What the RJA Does - This newly effective act will allow defendants accused of capital crimes and those currently on death row to use statistics to help prove to the courts that their cases were racially biased. Similar statistics are currently used to help prove discrimination in housing and employment legal disputes.

"I have always been a supporter of the death penalty, but I have always believed it must be carried out fairly," Governor Beverly Perdue said before signing the bill. "The Racial Justice Act ensures that when North Carolina hands down our state's harshest punishment to our most heinous criminals - the decision is based on the facts and the law, not racial prejudice."

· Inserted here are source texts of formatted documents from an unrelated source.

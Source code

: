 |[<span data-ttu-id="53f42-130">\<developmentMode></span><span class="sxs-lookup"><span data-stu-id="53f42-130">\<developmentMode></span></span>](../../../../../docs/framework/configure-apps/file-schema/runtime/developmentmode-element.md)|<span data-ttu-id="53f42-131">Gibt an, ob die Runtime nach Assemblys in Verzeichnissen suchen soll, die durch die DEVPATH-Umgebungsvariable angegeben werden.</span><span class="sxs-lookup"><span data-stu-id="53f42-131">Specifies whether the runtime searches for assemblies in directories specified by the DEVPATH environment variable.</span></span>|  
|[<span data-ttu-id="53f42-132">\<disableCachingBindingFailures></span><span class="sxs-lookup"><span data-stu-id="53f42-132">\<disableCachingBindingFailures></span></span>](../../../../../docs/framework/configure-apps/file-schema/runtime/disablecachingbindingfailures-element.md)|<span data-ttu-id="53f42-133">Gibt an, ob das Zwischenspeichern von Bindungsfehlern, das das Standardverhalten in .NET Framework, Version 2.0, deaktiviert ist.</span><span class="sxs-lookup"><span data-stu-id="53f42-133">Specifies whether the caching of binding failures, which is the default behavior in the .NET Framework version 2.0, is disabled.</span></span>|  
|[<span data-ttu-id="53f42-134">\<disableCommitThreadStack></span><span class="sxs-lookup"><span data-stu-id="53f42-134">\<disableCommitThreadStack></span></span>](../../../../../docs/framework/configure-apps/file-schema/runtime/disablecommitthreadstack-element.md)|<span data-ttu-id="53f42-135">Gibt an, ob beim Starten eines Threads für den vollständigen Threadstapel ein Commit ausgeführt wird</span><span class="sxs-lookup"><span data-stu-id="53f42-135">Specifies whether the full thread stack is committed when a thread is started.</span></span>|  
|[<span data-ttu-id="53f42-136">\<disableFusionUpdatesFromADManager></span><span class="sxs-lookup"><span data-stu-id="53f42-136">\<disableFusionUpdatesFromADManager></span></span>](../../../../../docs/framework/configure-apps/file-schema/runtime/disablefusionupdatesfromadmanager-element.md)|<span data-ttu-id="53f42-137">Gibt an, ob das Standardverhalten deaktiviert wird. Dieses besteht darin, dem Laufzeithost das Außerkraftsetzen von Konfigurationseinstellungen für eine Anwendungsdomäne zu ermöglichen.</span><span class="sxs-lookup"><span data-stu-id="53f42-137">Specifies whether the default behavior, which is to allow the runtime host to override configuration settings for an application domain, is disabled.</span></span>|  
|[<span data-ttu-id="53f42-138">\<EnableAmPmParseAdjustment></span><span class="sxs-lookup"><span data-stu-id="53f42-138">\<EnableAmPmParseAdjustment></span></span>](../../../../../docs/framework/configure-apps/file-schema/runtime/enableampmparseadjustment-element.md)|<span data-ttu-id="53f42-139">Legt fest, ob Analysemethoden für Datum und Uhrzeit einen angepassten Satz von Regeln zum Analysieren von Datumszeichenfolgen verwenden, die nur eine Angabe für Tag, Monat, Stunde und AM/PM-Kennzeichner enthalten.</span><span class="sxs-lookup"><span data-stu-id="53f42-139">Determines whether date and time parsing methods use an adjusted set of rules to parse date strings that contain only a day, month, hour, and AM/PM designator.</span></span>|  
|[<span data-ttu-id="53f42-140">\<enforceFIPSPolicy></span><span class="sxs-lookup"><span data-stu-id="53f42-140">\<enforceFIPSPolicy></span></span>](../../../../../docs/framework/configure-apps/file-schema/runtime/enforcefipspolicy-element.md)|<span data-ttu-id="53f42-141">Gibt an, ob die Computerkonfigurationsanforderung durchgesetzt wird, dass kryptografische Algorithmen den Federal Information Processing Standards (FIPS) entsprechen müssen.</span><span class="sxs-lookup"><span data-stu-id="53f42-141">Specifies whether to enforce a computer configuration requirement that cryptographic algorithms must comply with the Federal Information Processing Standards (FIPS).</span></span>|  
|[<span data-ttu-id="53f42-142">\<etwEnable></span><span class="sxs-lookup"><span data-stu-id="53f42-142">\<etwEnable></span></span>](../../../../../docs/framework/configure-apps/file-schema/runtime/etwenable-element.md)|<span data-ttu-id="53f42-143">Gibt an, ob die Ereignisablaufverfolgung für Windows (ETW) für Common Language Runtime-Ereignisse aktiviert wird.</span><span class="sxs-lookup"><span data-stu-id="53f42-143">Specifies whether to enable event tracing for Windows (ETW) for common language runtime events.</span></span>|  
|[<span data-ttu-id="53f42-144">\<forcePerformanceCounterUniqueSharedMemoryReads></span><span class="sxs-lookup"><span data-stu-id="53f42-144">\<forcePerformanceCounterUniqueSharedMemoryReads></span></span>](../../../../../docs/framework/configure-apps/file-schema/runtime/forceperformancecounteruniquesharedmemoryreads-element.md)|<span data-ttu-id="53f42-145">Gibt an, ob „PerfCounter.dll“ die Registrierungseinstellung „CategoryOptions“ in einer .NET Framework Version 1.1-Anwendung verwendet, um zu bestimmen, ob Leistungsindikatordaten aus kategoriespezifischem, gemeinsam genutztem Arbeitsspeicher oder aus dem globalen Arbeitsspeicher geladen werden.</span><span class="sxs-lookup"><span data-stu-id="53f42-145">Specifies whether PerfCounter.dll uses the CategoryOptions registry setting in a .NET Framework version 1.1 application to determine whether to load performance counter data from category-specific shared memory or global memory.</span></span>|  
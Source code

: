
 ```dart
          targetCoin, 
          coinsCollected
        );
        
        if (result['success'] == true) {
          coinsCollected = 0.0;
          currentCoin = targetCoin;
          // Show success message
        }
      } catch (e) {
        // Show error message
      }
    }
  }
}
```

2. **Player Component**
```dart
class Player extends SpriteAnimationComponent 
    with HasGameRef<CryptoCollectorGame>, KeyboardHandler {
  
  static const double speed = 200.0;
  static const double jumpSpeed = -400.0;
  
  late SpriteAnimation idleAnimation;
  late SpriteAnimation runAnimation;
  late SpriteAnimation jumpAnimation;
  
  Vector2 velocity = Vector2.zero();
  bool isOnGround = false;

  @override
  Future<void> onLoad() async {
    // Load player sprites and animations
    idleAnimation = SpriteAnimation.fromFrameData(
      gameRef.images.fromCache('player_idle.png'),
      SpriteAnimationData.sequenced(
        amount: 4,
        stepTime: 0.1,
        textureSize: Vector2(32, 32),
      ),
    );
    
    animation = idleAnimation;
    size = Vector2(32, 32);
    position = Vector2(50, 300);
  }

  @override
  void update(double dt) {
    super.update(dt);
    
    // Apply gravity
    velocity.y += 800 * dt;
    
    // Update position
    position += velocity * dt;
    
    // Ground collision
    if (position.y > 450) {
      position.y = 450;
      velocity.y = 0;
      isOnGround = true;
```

Gov. Perdue Supports RJA - Gov. Perdue wants justice to be blind in North Carolina's criminal justice system. "While our criminal justice system will continue to have the death penalty, racial disparities have no place whatsoever in North Carolina's criminal justice system," Perdue said.

Leaders for RJA - Efforts to pass this historic legislation were led by Winston-Salem Democrats, Representative Larry Womble and Earline Parmon, Durham Senator Floyd McKissick, Jr., NC House Speaker Joe Hackney, NC House Majority Leader Hugh Holliman and the NC Legislative Black Caucus led by Representative Alma Adams. NC Senators Charlie Dannelly, Dan Blue, Doug Berger, Dan Clodfelter, Ellie Kinnaird and Martin Nesbitt joined by Representatives Bill Faison, Phil Haire, Angela Bryant, Deborah Ross, Earl Jones and Rick Glazier were also instrumental in passing the NC Racial Justice Act. Many advocates worked long and hard for the passage of this bill from the NC Coalition for a Moratorium on Executions, People of Faith against the Death Penalty, the ACLU, the NAACP and many other groups.

CJPC Director Receives Historic Pen - North Carolina NAACP President Dr. William J. Barber, II and Charmaine Fuller Cooper, Carolina Justice Policy Center Executive Director received two of the Gubernatorial Inkpens used to sign the historic legislation.